By: WISCONSIN LAW JOURNAL STAFF//April 9, 2014//
U.S. Court of Appeals for the Seventh Circuit
Criminal
Sentencing — safety-valve
A defendant who received an upward enhancement under U.S.S.G. 3B1.1 as a supervisor is ineligible for a safety-vavle adjustment.

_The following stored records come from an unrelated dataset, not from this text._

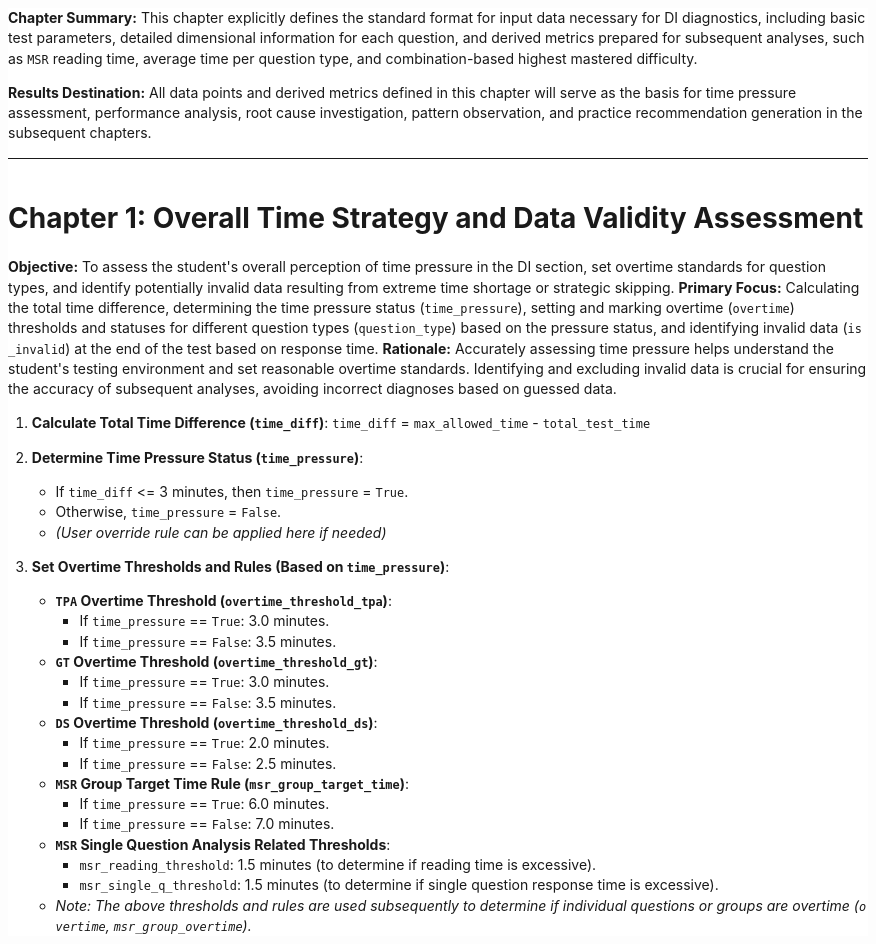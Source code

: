 **Chapter Summary:** This chapter explicitly defines the standard format for input data necessary for DI diagnostics, including basic test parameters, detailed dimensional information for each question, and derived metrics prepared for subsequent analyses, such as `MSR` reading time, average time per question type, and combination-based highest mastered difficulty.

**Results Destination:** All data points and derived metrics defined in this chapter will serve as the basis for time pressure assessment, performance analysis, root cause investigation, pattern observation, and practice recommendation generation in the subsequent chapters.

</aside>

---

# **Chapter 1: Overall Time Strategy and Data Validity Assessment**

<aside>

**Objective:** To assess the student's overall perception of time pressure in the DI section, set overtime standards for question types, and identify potentially invalid data resulting from extreme time shortage or strategic skipping.
**Primary Focus:** Calculating the total time difference, determining the time pressure status (`time_pressure`), setting and marking overtime (`overtime`) thresholds and statuses for different question types (`question_type`) based on the pressure status, and identifying invalid data (`is_invalid`) at the end of the test based on response time.
**Rationale:** Accurately assessing time pressure helps understand the student's testing environment and set reasonable overtime standards. Identifying and excluding invalid data is crucial for ensuring the accuracy of subsequent analyses, avoiding incorrect diagnoses based on guessed data.

</aside>

1. **Calculate Total Time Difference (`time_diff`)**: 
   `time_diff` = `max_allowed_time` - `total_test_time`

2. **Determine Time Pressure Status (`time_pressure`)**: 
   - If `time_diff` <= 3 minutes, then `time_pressure` = `True`.
   - Otherwise, `time_pressure` = `False`.
   - *(User override rule can be applied here if needed)*

3. **Set Overtime Thresholds and Rules (Based on `time_pressure`)**: 
   - **`TPA` Overtime Threshold (`overtime_threshold_tpa`)**: 
       - If `time_pressure` == `True`: 3.0 minutes.
       - If `time_pressure` == `False`: 3.5 minutes.
   - **`GT` Overtime Threshold (`overtime_threshold_gt`)**: 
       - If `time_pressure` == `True`: 3.0 minutes.
       - If `time_pressure` == `False`: 3.5 minutes.
   - **`DS` Overtime Threshold (`overtime_threshold_ds`)**: 
       - If `time_pressure` == `True`: 2.0 minutes.
       - If `time_pressure` == `False`: 2.5 minutes.
   - **`MSR` Group Target Time Rule (`msr_group_target_time`)**: 
       - If `time_pressure` == `True`: 6.0 minutes.
       - If `time_pressure` == `False`: 7.0 minutes.
   - **`MSR` Single Question Analysis Related Thresholds**: 
       - `msr_reading_threshold`: 1.5 minutes (to determine if reading time is excessive).
       - `msr_single_q_threshold`: 1.5 minutes (to determine if single question response time is excessive).
   - *Note: The above thresholds and rules are used subsequently to determine if individual questions or groups are overtime (`overtime`, `msr_group_overtime`).*
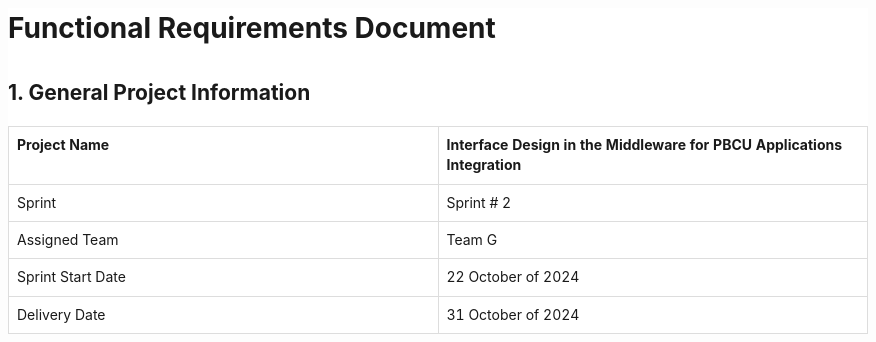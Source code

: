 <style>
/* Justificar el texto en los encabezados */
h2, h3 {
    text-align: justify;
}

/* Justificar el texto en los párrafos */
p {
    text-align: justify;
}

img {
    display: block;
    margin: 0 auto;  /* Centra la imagen */
    width: 80%;  /* Ajusta el tamaño al 80% del contenedor */
    max-width: 600px;  /* Establece un ancho máximo para la imagen */
  }

  /* Estilo general para todas las tablas */
table {
    width: 100%;  /* Las tablas ocuparán todo el ancho del contenedor */
    border-collapse: collapse;  /* Colapsa los bordes para que no haya espacio entre celdas */
    table-layout: fixed;  /* Establece que todas las celdas tengan el mismo ancho */
}

/* Estilo para las celdas de la tabla */
th, td {
    padding: 8px;
    text-align: left;
    border: 1px solid #ddd;  /* Bordes suaves alrededor de cada celda */
    overflow: hidden;  /* Para evitar que el texto se desborde de las celdas */
    word-wrap: break-word;  /* Hace que el texto largo se ajuste a la celda */
}
th, td {
    width: 20%;  /* Ajusta este porcentaje según el número de columnas */
}
</style>

# Functional Requirements Document

## 1. General Project Information

| Project Name                  | Interface Design in the Middleware for PBCU Applications Integration         |
|-------------------------------|------------------------------------------------------------------------------|
| Sprint                        | Sprint # 2                                                                   |
| Assigned Team                 | Team G                                                                       |
| Sprint Start Date             | 22 October of 2024                                                           |
| Delivery Date                 | 31 October of 2024                                                           |
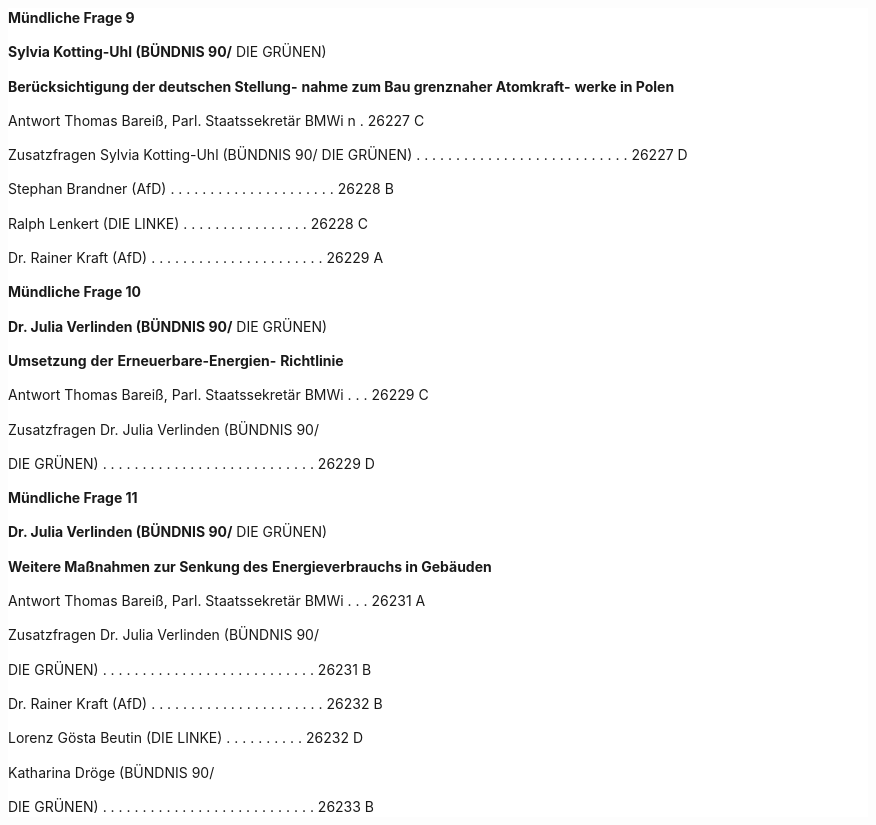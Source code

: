 **Mündliche Frage 9**

**Sylvia Kotting-Uhl (BÜNDNIS 90/**
DIE GRÜNEN)

**Berücksichtigung der deutschen Stellung-**
**nahme zum Bau grenznaher Atomkraft-**
**werke in Polen**

Antwort
Thomas Bareiß, Parl. Staatssekretär BMWi n . 26227 C


Zusatzfragen
Sylvia Kotting-Uhl (BÜNDNIS 90/
DIE GRÜNEN) . . . . . . . . . . . . . . . . . . . . . . . . . . . 26227 D

Stephan Brandner (AfD) . . . . . . . . . . . . . . . . . . . . . 26228 B

Ralph Lenkert (DIE LINKE) . . . . . . . . . . . . . . . . 26228 C

Dr. Rainer Kraft (AfD) . . . . . . . . . . . . . . . . . . . . . . 26229 A

**Mündliche Frage 10**

**Dr. Julia Verlinden (BÜNDNIS 90/**
DIE GRÜNEN)

**Umsetzung** **der** **Erneuerbare-Energien-**
**Richtlinie**

Antwort
Thomas Bareiß, Parl. Staatssekretär BMWi . . . 26229 C

Zusatzfragen
Dr. Julia Verlinden (BÜNDNIS 90/

DIE GRÜNEN) . . . . . . . . . . . . . . . . . . . . . . . . . . . 26229 D

**Mündliche Frage 11**

**Dr. Julia Verlinden (BÜNDNIS 90/**
DIE GRÜNEN)

**Weitere Maßnahmen zur Senkung des**
**Energieverbrauchs in Gebäuden**

Antwort
Thomas Bareiß, Parl. Staatssekretär BMWi . . . 26231 A

Zusatzfragen
Dr. Julia Verlinden (BÜNDNIS 90/

DIE GRÜNEN) . . . . . . . . . . . . . . . . . . . . . . . . . . . 26231 B

Dr. Rainer Kraft (AfD) . . . . . . . . . . . . . . . . . . . . . . 26232 B

Lorenz Gösta Beutin (DIE LINKE) . . . . . . . . . . 26232 D

Katharina Dröge (BÜNDNIS 90/

DIE GRÜNEN) . . . . . . . . . . . . . . . . . . . . . . . . . . . 26233 B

“[U]nder the rules of construction for the United States Code, ‘words importing the plural include the singular’ unless the context indicates otherwise. 1 U.S.C. § 1; see also Rowland v. Calif. Men’s Colony, Unit II Men’s Advisory Council, 506 U.S. 194, 200–01 (1993) (courts may depart from § 1’s presumptive definitions to avoid ‘forcing a square peg into a round hole’); United States v. Holcomb, 657 F.3d 445, 448 (7th Cir. 2011). Further support for denying the safety valve to a supervisor of a single person appears in 18 U.S.C. § 3553(f)(4), which disqualifies a defendant from the safety valve if he was a ‘supervisor of others in the offense, as determined under the sentencing guidelines.’ 18 U.S.C. § 3553(f)(4) (emphasis added). The plain language of § 3553(f)(4) conditions safety-valve relief on whether the defendant is characterized as a supervisor anywhere in the guidelines, see id.; U.S.S.G. § 5C1.2(a)(4); Doe, 613 F.3d at 690, and the commentary to § 3B1.1 authorizes the two-level adjustment as long the defendant supervised ‘one or more’ participants. U.S.S.G. § 3B1.1 cmt. n.2. (emphasis added); see also United States v. Gonzalez-Mendoza, 584 F.3d 726, 728–29 (7th Cir. 2009) (§ 3B1.1 adjustment for defendant’s supervision of one co-conspirator foreclosed argument for safety-valve relief). Because May properly received the two-level adjustment under § 3B1.1, he is not eligible for safety-valve relief.”
Affirmed.
Appeal from the United States District Court for the Northern District of Illinois, Chang, J., Manion, J.